**WORK TO COMPLETE**
Return the entries below precisely, omitting nothing.

**DATA SHOWN**
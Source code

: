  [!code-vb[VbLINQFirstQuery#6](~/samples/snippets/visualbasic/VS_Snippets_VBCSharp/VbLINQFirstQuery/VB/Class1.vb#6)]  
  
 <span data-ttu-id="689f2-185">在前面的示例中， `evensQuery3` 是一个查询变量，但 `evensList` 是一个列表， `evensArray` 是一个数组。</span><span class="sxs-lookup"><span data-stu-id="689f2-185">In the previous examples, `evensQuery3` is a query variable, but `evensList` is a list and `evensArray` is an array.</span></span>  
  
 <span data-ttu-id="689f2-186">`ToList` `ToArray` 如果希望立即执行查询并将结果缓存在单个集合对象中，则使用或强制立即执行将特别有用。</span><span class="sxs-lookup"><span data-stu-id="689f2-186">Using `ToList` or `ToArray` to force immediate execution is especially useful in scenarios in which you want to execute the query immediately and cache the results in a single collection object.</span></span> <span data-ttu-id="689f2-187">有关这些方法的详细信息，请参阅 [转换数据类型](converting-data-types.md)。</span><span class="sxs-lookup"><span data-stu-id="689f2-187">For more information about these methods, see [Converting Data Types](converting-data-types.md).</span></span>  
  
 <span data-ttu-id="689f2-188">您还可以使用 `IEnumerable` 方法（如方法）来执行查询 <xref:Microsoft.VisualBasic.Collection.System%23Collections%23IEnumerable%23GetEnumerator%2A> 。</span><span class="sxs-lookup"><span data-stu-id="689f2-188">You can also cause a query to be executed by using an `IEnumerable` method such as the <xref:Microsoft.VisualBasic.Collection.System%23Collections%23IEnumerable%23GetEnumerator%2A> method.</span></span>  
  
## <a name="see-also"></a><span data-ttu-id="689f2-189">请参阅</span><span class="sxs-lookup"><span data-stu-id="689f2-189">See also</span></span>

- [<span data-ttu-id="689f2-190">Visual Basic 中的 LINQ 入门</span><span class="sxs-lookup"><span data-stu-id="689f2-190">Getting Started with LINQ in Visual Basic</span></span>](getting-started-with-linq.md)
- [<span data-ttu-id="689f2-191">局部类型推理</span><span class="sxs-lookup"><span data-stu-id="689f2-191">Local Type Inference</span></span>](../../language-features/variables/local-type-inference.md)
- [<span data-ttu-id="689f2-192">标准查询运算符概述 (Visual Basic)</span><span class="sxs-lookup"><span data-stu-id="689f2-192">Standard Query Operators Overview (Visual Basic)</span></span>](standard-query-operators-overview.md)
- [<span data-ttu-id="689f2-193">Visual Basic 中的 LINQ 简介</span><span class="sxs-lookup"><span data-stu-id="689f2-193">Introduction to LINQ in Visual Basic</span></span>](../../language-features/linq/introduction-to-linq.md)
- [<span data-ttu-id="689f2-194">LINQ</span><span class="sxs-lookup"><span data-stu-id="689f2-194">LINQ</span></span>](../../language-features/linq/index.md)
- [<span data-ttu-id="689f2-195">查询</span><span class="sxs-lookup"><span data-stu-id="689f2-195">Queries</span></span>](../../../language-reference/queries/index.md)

**ANSWER BOX**
Source code

:  [!code-vb[VbLINQFirstQuery#6](~/samples/snippets/visualbasic/VS_Snippets_VBCSharp/VbLINQFirstQuery/VB/Class1.vb#6)]  
  
 <span data-ttu-id="689f2-185">在前面的示例中， `evensQuery3` 是一个查询变量，但 `evensList` 是一个列表， `evensArray` 是一个数组。</span><span class="sxs-lookup"><span data-stu-id="689f2-185">In the previous examples, `evensQuery3` is a query variable, but `evensList` is a list and `evensArray` is an array.</span></span>  
  
 <span data-ttu-id="689f2-186">`ToList` `ToArray` 如果希望立即执行查询并将结果缓存在单个集合对象中，则使用或强制立即执行将特别有用。</span><span class="sxs-lookup"><span data-stu-id="689f2-186">Using `ToList` or `ToArray` to force immediate execution is especially useful in scenarios in which you want to execute the query immediately and cache the results in a single collection object.</span></span> <span data-ttu-id="689f2-187">有关这些方法的详细信息，请参阅 [转换数据类型](converting-data-types.md)。</span><span class="sxs-lookup"><span data-stu-id="689f2-187">For more information about these methods, see [Converting Data Types](converting-data-types.md).</span></span>  
  
 <span data-ttu-id="689f2-188">您还可以使用 `IEnumerable` 方法（如方法）来执行查询 <xref:Microsoft.VisualBasic.Collection.System%23Collections%23IEnumerable%23GetEnumerator%2A> 。</span><span class="sxs-lookup"><span data-stu-id="689f2-188">You can also cause a query to be executed by using an `IEnumerable` method such as the <xref:Microsoft.VisualBasic.Collection.System%23Collections%23IEnumerable%23GetEnumerator%2A> method.</span></span>  
  
## <a name="see-also"></a><span data-ttu-id="689f2-189">请参阅</span><span class="sxs-lookup"><span data-stu-id="689f2-189">See also</span></span>

- [<span data-ttu-id="689f2-190">Visual Basic 中的 LINQ 入门</span><span class="sxs-lookup"><span data-stu-id="689f2-190">Getting Started with LINQ in Visual Basic</span></span>](getting-started-with-linq.md)
- [<span data-ttu-id="689f2-191">局部类型推理</span><span class="sxs-lookup"><span data-stu-id="689f2-191">Local Type Inference</span></span>](../../language-features/variables/local-type-inference.md)
- [<span data-ttu-id="689f2-192">标准查询运算符概述 (Visual Basic)</span><span class="sxs-lookup"><span data-stu-id="689f2-192">Standard Query Operators Overview (Visual Basic)</span></span>](standard-query-operators-overview.md)
- [<span data-ttu-id="689f2-193">Visual Basic 中的 LINQ 简介</span><span class="sxs-lookup"><span data-stu-id="689f2-193">Introduction to LINQ in Visual Basic</span></span>](../../language-features/linq/introduction-to-linq.md)
- [<span data-ttu-id="689f2-194">LINQ</span><span class="sxs-lookup"><span data-stu-id="689f2-194">LINQ</span></span>](../../language-features/linq/index.md)
- [<span data-ttu-id="689f2-195">查询</span><span class="sxs-lookup"><span data-stu-id="689f2-195">Queries</span></span>](../../../language-reference/queries/index.md)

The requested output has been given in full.